* What this task involves: Scan the material for the word "Please" and copy each line where it occurs.

* Data for analysis:
▽
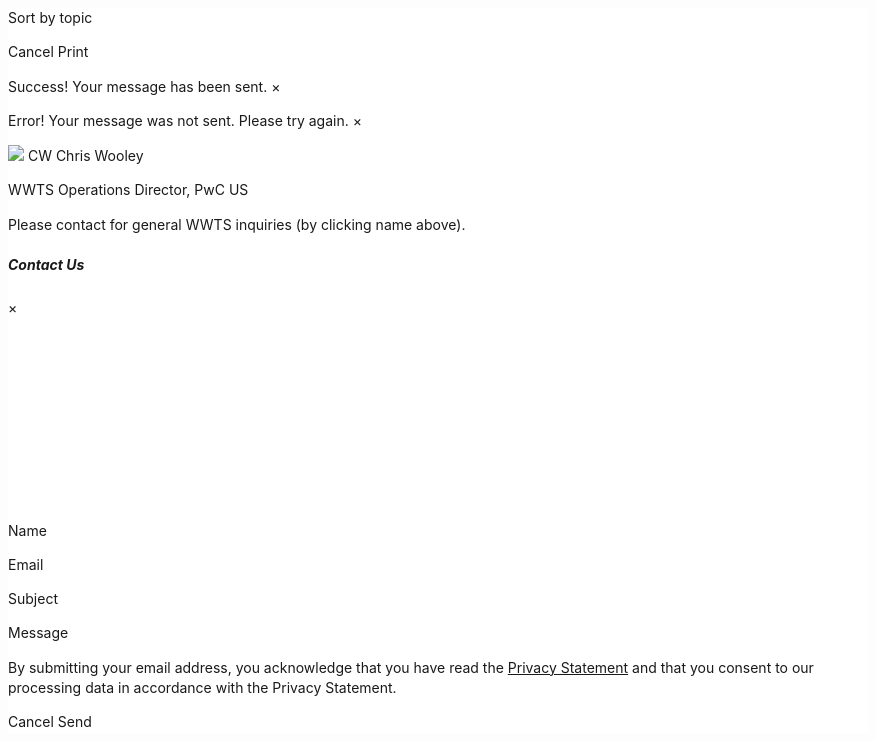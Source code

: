 Sort by topic




Cancel
Print








Success! Your message has been sent.
×




 Error! Your message was not sent. Please try again.
×




![](-/media/world-wide-tax-summaries/attachments/global---chris-wooley.ashx%3Frev=ac5e5f3223b34096b1afc2a6009c7320&revision=ac5e5f32-23b3-4096-b1af-c2a6009c7320&hash=859B7ADC84DC2CBEC9760E9E6EE7DE6D0A8BFCDF)
CW
Chris Wooley

WWTS Operations Director, PwC US

Please contact for general WWTS inquiries (by clicking name above).  



##### Contact Us

×


 
![](poland%3FtopicTypeId=399bcbae-2967-429b-b371-99be91a47b34.html)


###### 



Name


Email


Subject


Message




By submitting your email address, you acknowledge that you have read the [Privacy Statement](https://www.pwc.com/gx/en/legal-notices/pwc-privacy-statement.html "Privacy Statement") and that you consent to our processing data in accordance with the Privacy Statement.



Cancel
Send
△
* Reply:
 Error! Your message was not sent. Please try again.
Please contact for general WWTS inquiries (by clicking name above).  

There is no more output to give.